Iphigenia: Story of a Refugee

a film/theater/musical performance with text written by Lisa Schlesinger (Greece/USA); music composed by Kinan Azmeh (Syria/USA), film by Irina Patkanian (Russia/USA); directed by Marion Schoevaert (France, Korea, USA).

“Iphigenia: Story of a Refugee” is a ritual, a public lament, a communal trial of modern and ancient wars; a debate about conquering land and women; intimate violence and international aggression; little lies and high treason; refugees called by some “Trojan horses” and Trojan condoms in the pockets of young soldiers sent to Iraq by Bush and Blaire; virgins sacrificed to appease the gods and suicide bombers carrying death in the name of the god. It is a hybrid (fiction/nonfiction) multimedia performance and a creative documentary, a culmination of a multiyear trans-media collaboration between award-winning artists from different countries. The project excavates the mythological character of Iphigenia from pre-classical history, through Euripides’ plays, into the twenty-first century. Iphigenia is the first refugee of war and the central metaphor for questions of forced displacement in global conflict. Through film, theater and music we question the concept of just war, the liminal space and invisibility of the refugees; the differences between immigrant and refugee status, escape and quest, sacrifice and betrayal, the space between Home and Not Home, the relationship of the real to performative in the context of an increasingly televised, militarized, and violent world.
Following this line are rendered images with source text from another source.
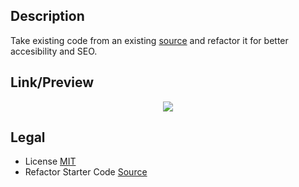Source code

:## Description
Take existing code from an existing [source](https://github.com/coding-boot-camp/urban-octo-telegram) and refactor it for better accesibility and SEO.

## Link/Preview

<p align="center">
  <a href="https://shindekokoro.github.io/module01-CodeRefactor/ "><img src="https://raw.githubusercontent.com/shindekokoro/module01-CodeRefactor/main/01-html-css-git-homework.png"></a>
</p>


## Legal
- License [MIT](LICENSE)
- Refactor Starter Code [Source](https://github.com/coding-boot-camp/urban-octo-telegram)
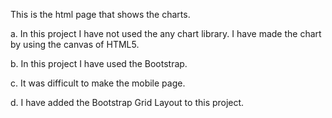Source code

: This is the html page that shows the charts.

a. In this project I have not used the any chart library. I have made the chart by using the canvas of HTML5.

b. In this project I have used the Bootstrap.

c. It was difficult to make the mobile page.

d. I have added the Bootstrap Grid Layout to this project.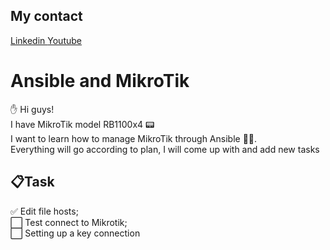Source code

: ## My contact
[Linkedin ](https://www.linkedin.com/in/maksim-parshykov-237583170/)[Youtube](https://www.youtube.com/channel/UC95MA2gH9NG02FbdEIoQyuw)

# Ansible and MikroTik
:raised_hand: Hi guys!    
I have MikroTik model RB1100x4 :pager:    
I want to learn how to manage MikroTik through Ansible :mechanical_arm::wrench:.    
Everything will go according to plan, I will come up with and add new tasks
## :clipboard:Task
:white_check_mark: Edit file hosts;    
:white_large_square: Test connect to Mikrotik;    
:white_large_square: Setting up a key connection    
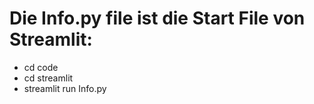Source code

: # Die Info.py file ist die Start File von Streamlit:
  - cd code
  - cd streamlit 
  - streamlit run Info.py

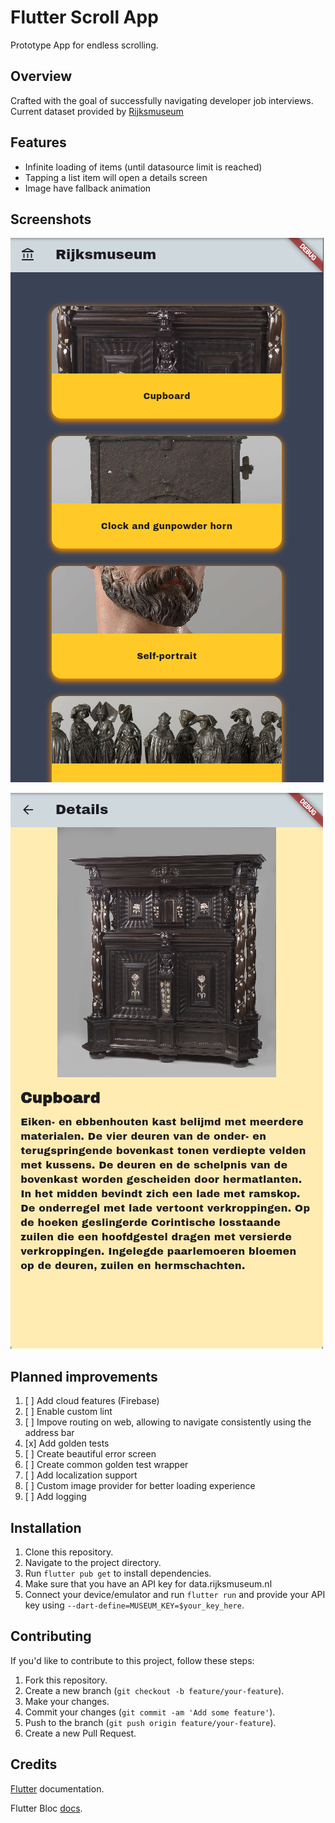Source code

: # Flutter Scroll App

Prototype App for endless scrolling.

## Overview

Crafted with the goal of successfully navigating developer job interviews.
Current dataset provided by [Rijksmuseum](https://rijksmuseum.nl)

## Features

- Infinite loading of items (until datasource limit is reached)
- Tapping a list item will open a details screen
- Image have fallback animation

## Screenshots

![Overview page](screenshots/overview.png)

![Details page](screenshots/details.png)

## Planned improvements

1. [ ] Add cloud features (Firebase)
2. [ ] Enable custom lint
3. [ ] Impove routing on web, allowing to navigate consistently using the address bar
4. [x] Add golden tests
5. [ ] Create beautiful error screen
6. [ ] Create common golden test wrapper
7. [ ] Add localization support
8. [ ] Custom image provider for better loading experience
9. [ ] Add logging

## Installation

1. Clone this repository.
2. Navigate to the project directory.
3. Run `flutter pub get` to install dependencies.
4. Make sure that you have an API key for data.rijksmuseum.nl
5. Connect your device/emulator and run `flutter run` and provide your API key using `--dart-define=MUSEUM_KEY=$your_key_here`.

## Contributing

If you'd like to contribute to this project, follow these steps:

1. Fork this repository.
2. Create a new branch (`git checkout -b feature/your-feature`).
3. Make your changes.
4. Commit your changes (`git commit -am 'Add some feature'`).
5. Push to the branch (`git push origin feature/your-feature`).
6. Create a new Pull Request.

## Credits

[Flutter](https://docs.flutter.dev/) documentation.

Flutter Bloc [docs](https://bloclibrary.dev/).
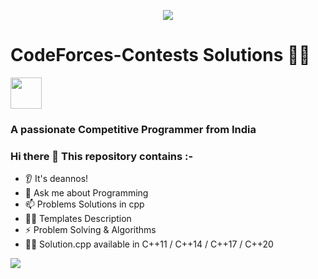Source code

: <p align="center">
  <img src="https://capsule-render.vercel.app/api?text=Hey%20Everyone%F0%9F%95%B9%EF%B8%8F&animation=fadeIn&type=waving&color=gradient&height=100"/>
</p>


# CodeForces-Contests Solutions 🧑‍💻            
<a href="https://codeforces.com/profile/DEANNOS"><img height="50" src="https://img.shields.io/badge/Codeforces-445f9d?style=for-the-badge&logo=Codeforces&logoColor=white"/></a> 

  <h3 align="left">A passionate Competitive Programmer from India</h3>
  
  ### Hi there 👋 This repository contains :- 
* 👂 It's deannos!
* 💬 Ask me about Programming 
* 📫 Problems Solutions in cpp
* 🧑‍💻 Templates Description
* ⚡ Problem Solving & Algorithms
* 🧑‍💻 Solution.cpp available in C++11 / C++14 / C++17 / C++20 


<p align="left">
  <img src="https://media3.giphy.com/media/v1.Y2lkPTc5MGI3NjExZDkyOTk5YTljN2EzMDUxOGU3NmZlMDg0MzA4NmE3YmFjODU3MDBlNyZjdD1n/qgQUggAC3Pfv687qPC/giphy.gif"/>
</p>
<p align="right">
 </p>
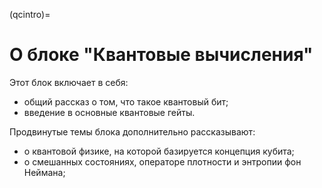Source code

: (qcintro)=

# О блоке "Квантовые вычисления"

Этот блок включает в себя:

- общий рассказ о том, что такое квантовый бит;
- введение в основные квантовые гейты.

Продвинутые темы блока дополнительно рассказывают:

- о квантовой физике, на которой базируется концепция кубита;
- о смешанных состояниях, операторе плотности и энтропии фон Неймана;
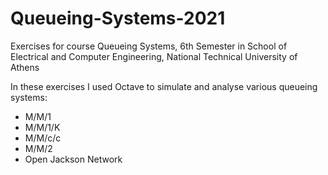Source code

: # Queueing-Systems-2021
Exercises for course Queueing Systems, 6th Semester in School of Electrical and Computer Engineering, National Technical University of Athens

In these exercises I used Octave to simulate and analyse various queueing systems:
* M/M/1
* M/M/1/K
* M/M/c/c
* M/M/2
* Open Jackson Network
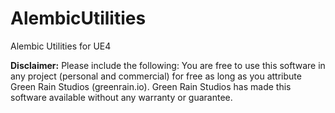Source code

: # AlembicUtilities
Alembic Utilities for UE4  
  
**Disclaimer:** Please include the following: You are free to use this software in any project (personal and commercial) for free as long as you attribute Green Rain Studios (greenrain.io). Green Rain Studios has made this
software available without any warranty or guarantee.
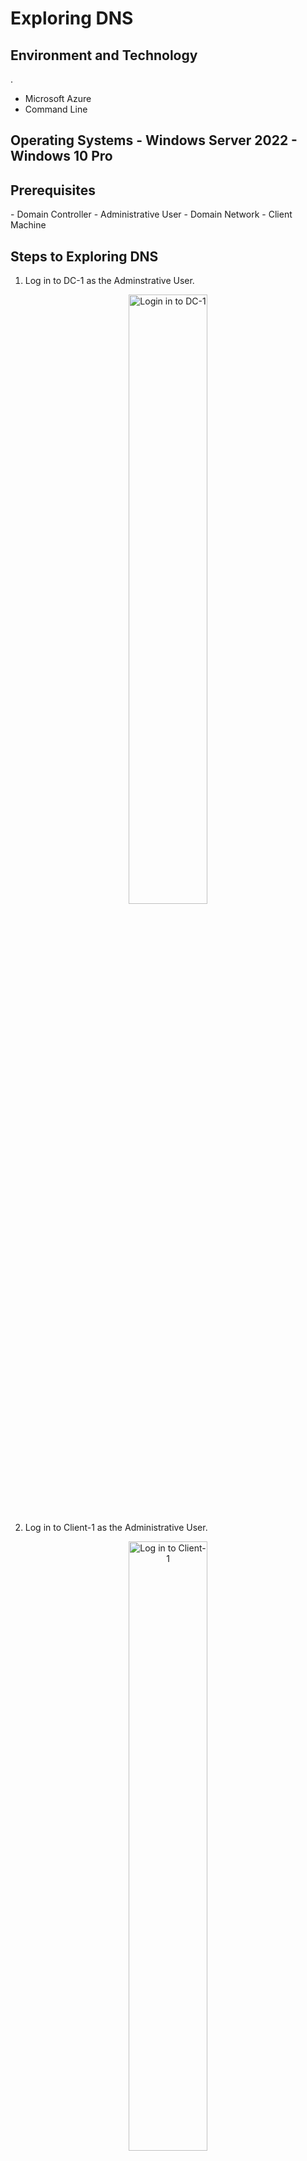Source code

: <h1> Exploring DNS </h1>
<h2> Environment and Technology </h2>. 

- Microsoft Azure
- Command Line

<h2> Operating Systems
- Windows Server 2022
- Windows 10 Pro 

<h2> Prerequisites </h2>
- Domain Controller
- Administrative User
- Domain Network
- Client Machine

<h2> Steps to Exploring DNS </h2>

1. Log in to DC-1 as the Adminstrative User.   

<p align="center">
<img src="https://i.imgur.com/LgmvAIs.png" height="50%" width="50%" alt="Login in to DC-1"/>
</p>

2. Log in to Client-1 as the Administrative User. 

<p align="center">
<img src="https://i.imgur.com/utCOYwx.png" height="50%" width="50%" alt="Log in to Client-1"/>

3. Within Client-1, ping the mainframe. Observe the ping failure. 
<p align="center">
<img src="https://i.imgur.com/4dICE57.png" height="50%" width="50%" alt="Ping mainframe failure."/>   

4. Within Client-1, open the command line ad enter the command "nslookup". Observe the lookup failure.  
<p align="center"> 
<img src="https://i.imgur.com/YjABOvk.png" height="50%" width="50%" alt="Lookup failure"/>

5. 
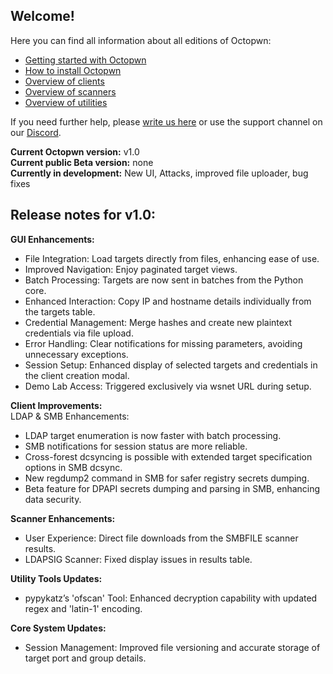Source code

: ## Welcome!

Here you can find all information about all editions of Octopwn:

* [Getting started with Octopwn](https://docs.octopwn.com/user-guide/gettingstarted.html)
* [How to install Octopwn](https://docs.octopwn.com/setup/install.html)
* [Overview of clients](https://docs.octopwn.com/plugins/overview.html)
* [Overview of scanners](https://docs.octopwn.com/plugins/scanners/index.html)
* [Overview of utilities](https://docs.octopwn.com/plugins/utils/index.html)

If you need further help, please [write us here](https://octopwn.com/support) or use the support channel on our [Discord](https://discord.gg/7amw5mD37Y).  
    
**Current Octopwn version:** v1.0  
**Current public Beta version:** none  
**Currently in development:** New UI, Attacks, improved file uploader, bug fixes

## Release notes for v1.0:  

**GUI Enhancements:**  
* File Integration: Load targets directly from files, enhancing ease of use.  
* Improved Navigation: Enjoy paginated target views.  
* Batch Processing: Targets are now sent in batches from the Python core.  
* Enhanced Interaction: Copy IP and hostname details individually from the targets table.  
* Credential Management: Merge hashes and create new plaintext credentials via file upload.  
* Error Handling: Clear notifications for missing parameters, avoiding unnecessary exceptions.  
* Session Setup: Enhanced display of selected targets and credentials in the client creation modal.  
* Demo Lab Access: Triggered exclusively via wsnet URL during setup.  

**Client Improvements:**  
LDAP & SMB Enhancements:  
* LDAP target enumeration is now faster with batch processing.  
* SMB notifications for session status are more reliable.  
* Cross-forest dcsyncing is possible with extended target specification options in SMB dcsync.  
* New regdump2 command in SMB for safer registry secrets dumping.  
* Beta feature for DPAPI secrets dumping and parsing in SMB, enhancing data security.  

**Scanner Enhancements:**
* User Experience: Direct file downloads from the SMBFILE scanner results.  
* LDAPSIG Scanner: Fixed display issues in results table.  

**Utility Tools Updates:**  
* pypykatz’s 'ofscan' Tool: Enhanced decryption capability with updated regex and 'latin-1' encoding.  

**Core System Updates:**  
* Session Management: Improved file versioning and accurate storage of target port and group details.  


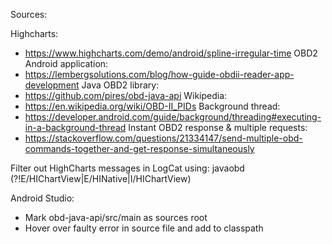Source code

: Sources:

Highcharts:
- https://www.highcharts.com/demo/android/spline-irregular-time
OBD2 Android application: 
- https://lembergsolutions.com/blog/how-guide-obdii-reader-app-development
Java OBD2 library:
- https://github.com/pires/obd-java-api
Wikipedia:
- https://en.wikipedia.org/wiki/OBD-II_PIDs
Background thread:
- https://developer.android.com/guide/background/threading#executing-in-a-background-thread
Instant OBD2 response & multiple requests:
- https://stackoverflow.com/questions/21334147/send-multiple-obd-commands-together-and-get-response-simultaneously

Filter out HighCharts messages in LogCat using: javaobd (?!E/HIChartView|E/HINative|I/HIChartView)

Android Studio:
- Mark obd-java-api/src/main as sources root
- Hover over faulty error in source file and add to classpath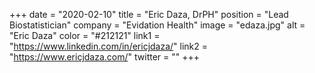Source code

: +++ 
date = "2020-02-10" 
title = "Eric Daza, DrPH" 
position = "Lead Biostatistician" 
company = "Evidation Health" 
image = "edaza.jpg" 
alt = "Eric Daza" 
color = "#212121" 
link1 = "https://www.linkedin.com/in/ericjdaza/" 
link2 = "https://www.ericjdaza.com/"
twitter = ""
+++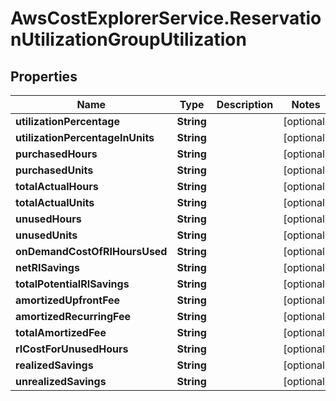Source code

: # AwsCostExplorerService.ReservationUtilizationGroupUtilization

## Properties

Name | Type | Description | Notes
------------ | ------------- | ------------- | -------------
**utilizationPercentage** | **String** |  | [optional] 
**utilizationPercentageInUnits** | **String** |  | [optional] 
**purchasedHours** | **String** |  | [optional] 
**purchasedUnits** | **String** |  | [optional] 
**totalActualHours** | **String** |  | [optional] 
**totalActualUnits** | **String** |  | [optional] 
**unusedHours** | **String** |  | [optional] 
**unusedUnits** | **String** |  | [optional] 
**onDemandCostOfRIHoursUsed** | **String** |  | [optional] 
**netRISavings** | **String** |  | [optional] 
**totalPotentialRISavings** | **String** |  | [optional] 
**amortizedUpfrontFee** | **String** |  | [optional] 
**amortizedRecurringFee** | **String** |  | [optional] 
**totalAmortizedFee** | **String** |  | [optional] 
**rICostForUnusedHours** | **String** |  | [optional] 
**realizedSavings** | **String** |  | [optional] 
**unrealizedSavings** | **String** |  | [optional] 


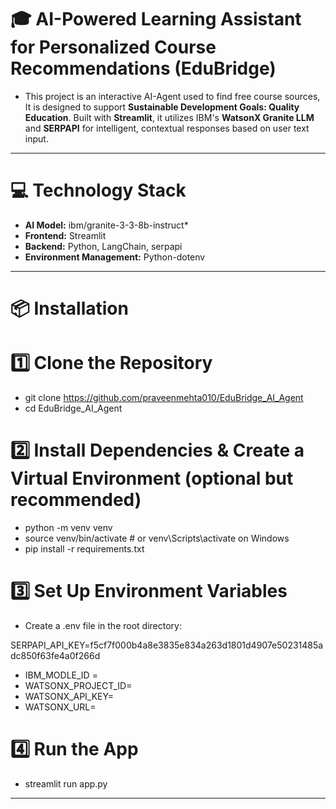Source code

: # 🎓 AI-Powered Learning Assistant for Personalized Course Recommendations (EduBridge)

- This project is an interactive AI-Agent used to find free course sources, It is designed to support **Sustainable Development Goals: Quality Education**. Built with **Streamlit**, it utilizes IBM's **WatsonX Granite LLM** and **SERPAPI** for intelligent, contextual responses based on user text input.
---

# 💻 Technology Stack
- **AI Model:** ibm/granite-3-3-8b-instruct*
- **Frontend:** Streamlit
- **Backend:** Python, LangChain, serpapi
- **Environment Management:** Python-dotenv
---

# 📦 Installation

# 1️⃣ Clone the Repository
- git clone https://github.com/praveenmehta010/EduBridge_AI_Agent
- cd EduBridge_AI_Agent

# 2️⃣ Install Dependencies & Create a Virtual Environment (optional but recommended)
- python -m venv venv
- source venv/bin/activate  # or venv\Scripts\activate on Windows
- pip install -r requirements.txt

# 3️⃣ Set Up Environment Variables
- Create a .env file in the root directory:

SERPAPI_API_KEY=f5cf7f000b4a8e3835e834a263d1801d4907e50231485adc850f63fe4a0f266d

- IBM_MODLE_ID =
- WATSONX_PROJECT_ID=
- WATSONX_API_KEY=
- WATSONX_URL=

# 4️⃣ Run the App
- streamlit run app.py
-------------------------------------------------------------------------------------------------
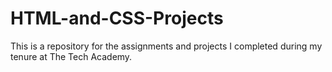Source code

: # HTML-and-CSS-Projects
This is a repository for the assignments and projects I completed during my tenure at The Tech Academy.
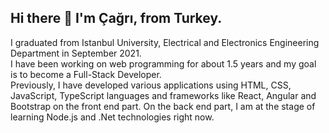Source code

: ## Hi there 👋 I'm Çağrı, from Turkey.

I graduated from Istanbul University, Electrical and Electronics Engineering Department in September 2021. <br />
I have been working on web programming for about 1.5 years and my goal is to become a Full-Stack Developer. <br />
Previously, I have developed various applications using HTML, CSS, JavaScript, TypeScript languages and frameworks like React, Angular and Bootstrap on the front end part. On the back end part, I am at the stage of learning Node.js and .Net technologies right now. 
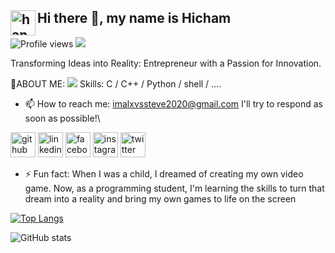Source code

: ## <img alt="handwavegif" src="https://media.giphy.com/media/VCN0UfVCNN064/giphy.gif" width='40' align="left"/> Hi there 👋, my name is Hicham
![Profile views](https://gpvc.arturio.dev/HichamLuffy)
<img src="https://media.giphy.com/media/u0crBk0ZMG7o4/giphy.gif">

Transforming Ideas into Reality: Entrepreneur with a Passion for Innovation.
 
 👀ABOUT ME:
 <img src="https://media3.giphy.com/media/9ld0KGQmd2WLyLRsSR/giphy.gif?cid=ecf05e47lrn6e96fawpjuvv6tmuful9yuf6sx6zpq6qkgefh&ep=v1_stickers_search&rid=giphy.gif&ct=s">
 Skills: C / C++ / Python / shell / ....
 
- 📫 How to reach me: imalxvssteve2020@gmail.com  I'll try to respond as soon as possible!\ 

[<img src='https://cdn.jsdelivr.net/npm/simple-icons@3.0.1/icons/github.svg' alt='github' height='40'>](https://github.com/HichamLuffy)  [<img src='https://cdn.jsdelivr.net/npm/simple-icons@3.0.1/icons/linkedin.svg' alt='linkedin' height='40'>](https://www.linkedin.com/in/https://www.linkedin.com/in/hicham-fhad-7b9070263//)  [<img src='https://cdn.jsdelivr.net/npm/simple-icons@3.0.1/icons/facebook.svg' alt='facebook' height='40'>](https://www.facebook.com/https://www.facebook.com/hichamm.fohadd/)  [<img src='https://cdn.jsdelivr.net/npm/simple-icons@3.0.1/icons/instagram.svg' alt='instagram' height='40'>](https://www.instagram.com/https://www.instagram.com/abo._luffy//)  [<img src='https://cdn.jsdelivr.net/npm/simple-icons@3.0.1/icons/twitter.svg' alt='twitter' height='40'>](https://twitter.com/https://twitter.com/D_Hicham2k)  
- ⚡ Fun fact: When I was a child, I dreamed of creating my own video game. Now, as a programming student, I'm learning the skills to turn that dream into a reality and bring my own games to life on the screen 

[![Top Langs](https://github-readme-stats.vercel.app/api/top-langs/?username=HichamLuffy)](https://github.com/anuraghazra/github-readme-stats)

![GitHub stats](https://github-readme-stats.vercel.app/api?username=HichamLuffy&show_icons=true)  
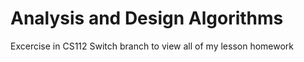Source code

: # Analysis and Design Algorithms
Excercise in CS112
Switch branch to view all of my lesson homework
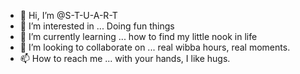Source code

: - 👋 Hi, I’m @S-T-U-A-R-T
- 👀 I’m interested in ... Doing fun things
- 🌱 I’m currently learning ... how to find my little nook in life
- 💞️ I’m looking to collaborate on ... real wibba hours, real moments.
- 📫 How to reach me ... with your hands, I like hugs.

<!---
"Too much Autism is not enough Autism" -Confucious
--->

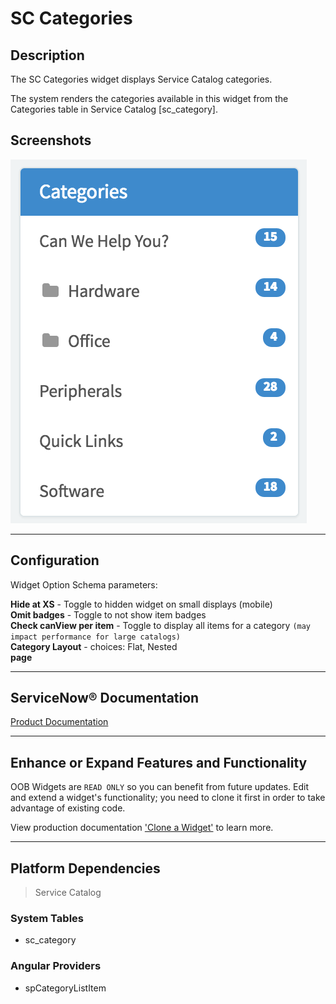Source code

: # SC Categories

## Description

The SC Categories widget displays Service Catalog categories.

The system renders the categories available in this widget from the Categories table in Service Catalog [sc_category].

## Screenshots
![alt text](../images/WidgetSCCategories.png "Widget SC Categories")

---
## Configuration

Widget Option Schema parameters:

**Hide at XS** - Toggle to hidden widget on small displays (mobile)<br/>
**Omit badges** - Toggle to not show item badges<br/>
**Check canView per item** - Toggle to display all items for a category `(may impact performance for large catalogs)`<br/>
**Category Layout** - choices: Flat, Nested<br/>
**page**<br/>

---
## ServiceNow® Documentation
[Product Documentation](https://docs.servicenow.com/bundle/istanbul-servicenow-platform/page/build/service-portal/concept/sc-categories-widget.html)

---
## Enhance or Expand Features and Functionality

OOB Widgets are `READ ONLY` so you can benefit from future updates. Edit and extend a widget's functionality; you need to clone it first in order to take advantage of existing code.

View production documentation ['Clone a Widget'](https://docs.servicenow.com/bundle/istanbul-servicenow-platform/page/build/service-portal/task/t_CloneAndEditAWidget.html) to learn more.

---
## Platform Dependencies
> Service Catalog

### System Tables
* sc_category

### Angular Providers
* spCategoryListItem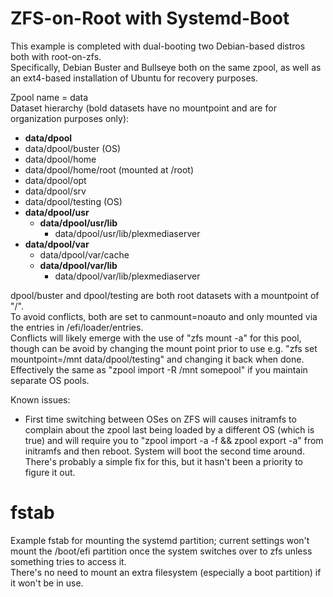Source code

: # ZFS-on-Root with Systemd-Boot
This example is completed with dual-booting two Debian-based distros both with root-on-zfs.  
Specifically, Debian Buster and Bullseye both on the same zpool, as well as an ext4-based installation of Ubuntu for recovery purposes.  
  
Zpool name = data  
Dataset hierarchy (bold datasets have no mountpoint and are for organization purposes only):  
- **data/dpool**  
- data/dpool/buster (OS)                     
- data/dpool/home                       
- data/dpool/home/root (mounted at /root)                  
- data/dpool/opt                        
- data/dpool/srv                        
- data/dpool/testing (OS)  
- **data/dpool/usr**                         
  - **data/dpool/usr/lib**                      
    - data/dpool/usr/lib/plexmediaserver     
- **data/dpool/var**                          
  - data/dpool/var/cache                   
  - **data/dpool/var/lib**                       
    - data/dpool/var/lib/plexmediaserver   
  
dpool/buster and dpool/testing are both root datasets with a mountpoint of "/".  
To avoid conflicts, both are set to canmount=noauto and only mounted via the entries in /efi/loader/entries.  
Conflicts will likely emerge with the use of "zfs mount -a" for this pool, though can be avoid by changing the mount point prior to use e.g. "zfs set mountpoint=/mnt data/dpool/testing" and changing it back when done.  
Effectively the same as "zpool import -R /mnt somepool" if you maintain separate OS pools.  
  
Known issues:
- First time switching between OSes on ZFS will causes initramfs to complain about the zpool last being loaded by a different OS (which is true) and will require you to "zpool import -a -f && zpool export -a" from initramfs and then reboot. System will boot the second time around.  
There's probably a simple fix for this, but it hasn't been a priority to figure it out.

# fstab
Example fstab for mounting the systemd partition; current settings won't mount the /boot/efi partition once the system switches over to zfs unless something tries to access it.  
There's no need to mount an extra filesystem (especially a boot partition) if it won't be in use.
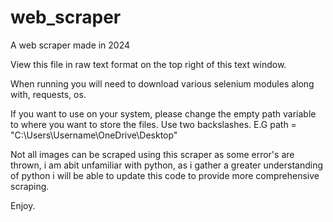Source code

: # web_scraper
A web scraper made in 2024

View this file in raw text format on the top right of this text window.

When running you will need to download various selenium modules along with, requests, os.

If you want to use on your system, please change the empty path variable to where you want to store the files. Use two backslashes. E.G path = "C:\\Users\Username\\OneDrive\\Desktop"

Not all images can be scraped using this scraper as some error's are thrown, i am abit unfamiliar with python, as i gather a greater understanding of python i will be able to update this code to provide more comprehensive scraping.

Enjoy.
The project is in its development stage, but the idea is to create a “total theater” where text, music, dance and film are one and do not divide in different sections. The actors/dancers/singers on stage are working directly in relation with the film, not only with the images but also in terms of stage choreography since the screens will move. The idea is to create a visceral ritual where the images from far away, of people we don’t know become personal, vivid, facing us, talking to us directly, here and now.

A silent (documentary) film, projected on three movable screens transposes images of refugees from overcrowded boats and camps of Aegean shores, as well as scenes of men and women celebrating a traditional Greek wedding in a Cretan village. On stage, the silent film is “voiced” by actors and a chorus, as the audience members are holding a trial where they hear Iphigenia’s plea, her mother’s accusations and her father’s arguments for war. Sometimes film projected silently is scored live by the Chorus members who take on many characters such as soldiers, refugees, audience members, gods, the oracle, the journalists, the peace activists, war veterans, stage hands, etc.

The actions on stage include choreographed rituals and dances that will generate and sustain the pulse of soldiers going to war, blood-sacrifice of virgin, tribal dance to appease the Gods, the call for prayers, the ritual of birth and celebration of life. The choreography will explore repetition and contrast of war news reports, stillness of tableaux (war photographs), energy and trance. Our film/theater/lament is a sacred burial for the many Iphigenias who disappeared in the Aegean sea, the one who remains in the secret desert prison of Libya, who were raped by the people supposed to protect them, who wander from place to place, from lines to lines. Their names will be said.